*** Opening of DATA LISTING ***

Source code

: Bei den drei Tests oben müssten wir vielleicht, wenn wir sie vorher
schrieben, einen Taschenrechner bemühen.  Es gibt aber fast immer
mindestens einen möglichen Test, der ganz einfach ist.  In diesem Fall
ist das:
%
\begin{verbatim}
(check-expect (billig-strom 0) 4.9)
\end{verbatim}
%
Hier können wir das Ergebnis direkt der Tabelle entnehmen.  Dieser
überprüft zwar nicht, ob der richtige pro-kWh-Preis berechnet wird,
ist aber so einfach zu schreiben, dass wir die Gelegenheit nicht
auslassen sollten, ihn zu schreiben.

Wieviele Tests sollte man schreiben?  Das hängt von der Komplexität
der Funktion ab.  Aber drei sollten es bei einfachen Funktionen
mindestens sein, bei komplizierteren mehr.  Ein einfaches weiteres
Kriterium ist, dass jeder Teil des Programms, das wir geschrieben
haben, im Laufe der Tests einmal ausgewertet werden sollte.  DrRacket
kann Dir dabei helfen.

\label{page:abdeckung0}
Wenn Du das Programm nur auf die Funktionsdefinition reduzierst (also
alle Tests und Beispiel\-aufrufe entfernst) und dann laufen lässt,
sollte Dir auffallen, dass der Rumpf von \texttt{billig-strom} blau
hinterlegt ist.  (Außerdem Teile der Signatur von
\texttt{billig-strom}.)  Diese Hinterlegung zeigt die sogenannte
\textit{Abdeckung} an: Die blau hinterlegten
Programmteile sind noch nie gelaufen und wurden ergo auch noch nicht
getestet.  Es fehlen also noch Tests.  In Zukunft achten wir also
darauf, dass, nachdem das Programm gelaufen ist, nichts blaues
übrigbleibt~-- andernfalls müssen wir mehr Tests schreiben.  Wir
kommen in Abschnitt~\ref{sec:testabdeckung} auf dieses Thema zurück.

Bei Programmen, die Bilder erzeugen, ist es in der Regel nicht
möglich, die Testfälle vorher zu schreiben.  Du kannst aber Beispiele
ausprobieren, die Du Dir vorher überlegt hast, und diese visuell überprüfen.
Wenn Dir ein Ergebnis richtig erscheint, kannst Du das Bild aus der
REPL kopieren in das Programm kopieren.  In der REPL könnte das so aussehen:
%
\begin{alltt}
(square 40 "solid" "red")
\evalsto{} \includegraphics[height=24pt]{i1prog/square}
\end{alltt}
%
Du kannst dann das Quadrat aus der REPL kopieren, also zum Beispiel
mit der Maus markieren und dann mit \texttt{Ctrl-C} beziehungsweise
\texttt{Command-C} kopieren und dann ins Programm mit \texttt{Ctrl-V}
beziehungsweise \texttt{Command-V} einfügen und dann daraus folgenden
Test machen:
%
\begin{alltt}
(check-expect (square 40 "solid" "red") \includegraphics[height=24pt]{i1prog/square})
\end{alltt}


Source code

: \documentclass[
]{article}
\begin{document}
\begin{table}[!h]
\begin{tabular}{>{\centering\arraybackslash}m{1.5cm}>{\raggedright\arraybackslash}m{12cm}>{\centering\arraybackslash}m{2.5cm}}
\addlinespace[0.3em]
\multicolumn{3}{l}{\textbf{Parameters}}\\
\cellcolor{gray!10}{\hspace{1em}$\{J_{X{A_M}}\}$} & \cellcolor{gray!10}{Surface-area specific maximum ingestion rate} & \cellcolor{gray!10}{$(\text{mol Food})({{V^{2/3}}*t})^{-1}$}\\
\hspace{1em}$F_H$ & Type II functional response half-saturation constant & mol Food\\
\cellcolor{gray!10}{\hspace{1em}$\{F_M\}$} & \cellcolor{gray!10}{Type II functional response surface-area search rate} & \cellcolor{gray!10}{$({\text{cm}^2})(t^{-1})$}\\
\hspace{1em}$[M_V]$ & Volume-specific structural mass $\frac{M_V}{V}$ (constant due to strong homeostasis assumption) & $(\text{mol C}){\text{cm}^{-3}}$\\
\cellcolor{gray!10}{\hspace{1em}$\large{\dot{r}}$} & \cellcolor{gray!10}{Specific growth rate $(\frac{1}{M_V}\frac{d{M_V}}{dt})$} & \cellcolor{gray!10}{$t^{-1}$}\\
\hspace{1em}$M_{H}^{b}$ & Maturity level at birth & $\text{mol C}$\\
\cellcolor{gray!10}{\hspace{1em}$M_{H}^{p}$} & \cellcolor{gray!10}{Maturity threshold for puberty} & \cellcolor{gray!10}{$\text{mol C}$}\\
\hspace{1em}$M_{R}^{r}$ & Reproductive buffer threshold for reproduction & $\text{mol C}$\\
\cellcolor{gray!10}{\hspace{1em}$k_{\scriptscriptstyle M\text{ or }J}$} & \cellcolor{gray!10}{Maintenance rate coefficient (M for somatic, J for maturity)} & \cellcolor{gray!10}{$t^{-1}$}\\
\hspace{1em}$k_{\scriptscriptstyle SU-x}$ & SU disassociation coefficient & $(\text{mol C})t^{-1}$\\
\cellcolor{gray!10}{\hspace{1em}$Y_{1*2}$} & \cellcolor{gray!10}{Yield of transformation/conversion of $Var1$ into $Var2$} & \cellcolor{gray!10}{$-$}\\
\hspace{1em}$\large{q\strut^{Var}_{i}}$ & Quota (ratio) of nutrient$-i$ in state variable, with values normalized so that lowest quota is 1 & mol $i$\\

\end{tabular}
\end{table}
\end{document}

*** Close of DATA LISTING ***

◆ WORK REQUEST: The records above must be set down again exactly as written.

◆ WRITTEN ANSWER:
Source code

: Bei den drei Tests oben müssten wir vielleicht, wenn wir sie vorher
schrieben, einen Taschenrechner bemühen.  Es gibt aber fast immer
mindestens einen möglichen Test, der ganz einfach ist.  In diesem Fall
ist das:
%
\begin{verbatim}
(check-expect (billig-strom 0) 4.9)
\end{verbatim}
%
Hier können wir das Ergebnis direkt der Tabelle entnehmen.  Dieser
überprüft zwar nicht, ob der richtige pro-kWh-Preis berechnet wird,
ist aber so einfach zu schreiben, dass wir die Gelegenheit nicht
auslassen sollten, ihn zu schreiben.

Wieviele Tests sollte man schreiben?  Das hängt von der Komplexität
der Funktion ab.  Aber drei sollten es bei einfachen Funktionen
mindestens sein, bei komplizierteren mehr.  Ein einfaches weiteres
Kriterium ist, dass jeder Teil des Programms, das wir geschrieben
haben, im Laufe der Tests einmal ausgewertet werden sollte.  DrRacket
kann Dir dabei helfen.

\label{page:abdeckung0}
Wenn Du das Programm nur auf die Funktionsdefinition reduzierst (also
alle Tests und Beispiel\-aufrufe entfernst) und dann laufen lässt,
sollte Dir auffallen, dass der Rumpf von \texttt{billig-strom} blau
hinterlegt ist.  (Außerdem Teile der Signatur von
\texttt{billig-strom}.)  Diese Hinterlegung zeigt die sogenannte
\textit{Abdeckung} an: Die blau hinterlegten
Programmteile sind noch nie gelaufen und wurden ergo auch noch nicht
getestet.  Es fehlen also noch Tests.  In Zukunft achten wir also
darauf, dass, nachdem das Programm gelaufen ist, nichts blaues
übrigbleibt~-- andernfalls müssen wir mehr Tests schreiben.  Wir
kommen in Abschnitt~\ref{sec:testabdeckung} auf dieses Thema zurück.

Bei Programmen, die Bilder erzeugen, ist es in der Regel nicht
möglich, die Testfälle vorher zu schreiben.  Du kannst aber Beispiele
ausprobieren, die Du Dir vorher überlegt hast, und diese visuell überprüfen.
Wenn Dir ein Ergebnis richtig erscheint, kannst Du das Bild aus der
REPL kopieren in das Programm kopieren.  In der REPL könnte das so aussehen:
%
\begin{alltt}
(square 40 "solid" "red")
\evalsto{} \includegraphics[height=24pt]{i1prog/square}
\end{alltt}
%
Du kannst dann das Quadrat aus der REPL kopieren, also zum Beispiel
mit der Maus markieren und dann mit \texttt{Ctrl-C} beziehungsweise
\texttt{Command-C} kopieren und dann ins Programm mit \texttt{Ctrl-V}
beziehungsweise \texttt{Command-V} einfügen und dann daraus folgenden
Test machen:
%
\begin{alltt}
(check-expect (square 40 "solid" "red") \includegraphics[height=24pt]{i1prog/square})
\end{alltt}


Source code

: \documentclass[
]{article}
\begin{document}
\begin{table}[!h]
\begin{tabular}{>{\centering\arraybackslash}m{1.5cm}>{\raggedright\arraybackslash}m{12cm}>{\centering\arraybackslash}m{2.5cm}}
\addlinespace[0.3em]
\multicolumn{3}{l}{\textbf{Parameters}}\\
\cellcolor{gray!10}{\hspace{1em}$\{J_{X{A_M}}\}$} & \cellcolor{gray!10}{Surface-area specific maximum ingestion rate} & \cellcolor{gray!10}{$(\text{mol Food})({{V^{2/3}}*t})^{-1}$}\\
\hspace{1em}$F_H$ & Type II functional response half-saturation constant & mol Food\\
\cellcolor{gray!10}{\hspace{1em}$\{F_M\}$} & \cellcolor{gray!10}{Type II functional response surface-area search rate} & \cellcolor{gray!10}{$({\text{cm}^2})(t^{-1})$}\\
\hspace{1em}$[M_V]$ & Volume-specific structural mass $\frac{M_V}{V}$ (constant due to strong homeostasis assumption) & $(\text{mol C}){\text{cm}^{-3}}$\\
\cellcolor{gray!10}{\hspace{1em}$\large{\dot{r}}$} & \cellcolor{gray!10}{Specific growth rate $(\frac{1}{M_V}\frac{d{M_V}}{dt})$} & \cellcolor{gray!10}{$t^{-1}$}\\
\hspace{1em}$M_{H}^{b}$ & Maturity level at birth & $\text{mol C}$\\
\cellcolor{gray!10}{\hspace{1em}$M_{H}^{p}$} & \cellcolor{gray!10}{Maturity threshold for puberty} & \cellcolor{gray!10}{$\text{mol C}$}\\
\hspace{1em}$M_{R}^{r}$ & Reproductive buffer threshold for reproduction & $\text{mol C}$\\
\cellcolor{gray!10}{\hspace{1em}$k_{\scriptscriptstyle M\text{ or }J}$} & \cellcolor{gray!10}{Maintenance rate coefficient (M for somatic, J for maturity)} & \cellcolor{gray!10}{$t^{-1}$}\\
\hspace{1em}$k_{\scriptscriptstyle SU-x}$ & SU disassociation coefficient & $(\text{mol C})t^{-1}$\\
\cellcolor{gray!10}{\hspace{1em}$Y_{1*2}$} & \cellcolor{gray!10}{Yield of transformation/conversion of $Var1$ into $Var2$} & \cellcolor{gray!10}{$-$}\\
\hspace{1em}$\large{q\strut^{Var}_{i}}$ & Quota (ratio) of nutrient$-i$ in state variable, with values normalized so that lowest quota is 1 & mol $i$\\

\end{tabular}
\end{table}
\end{document}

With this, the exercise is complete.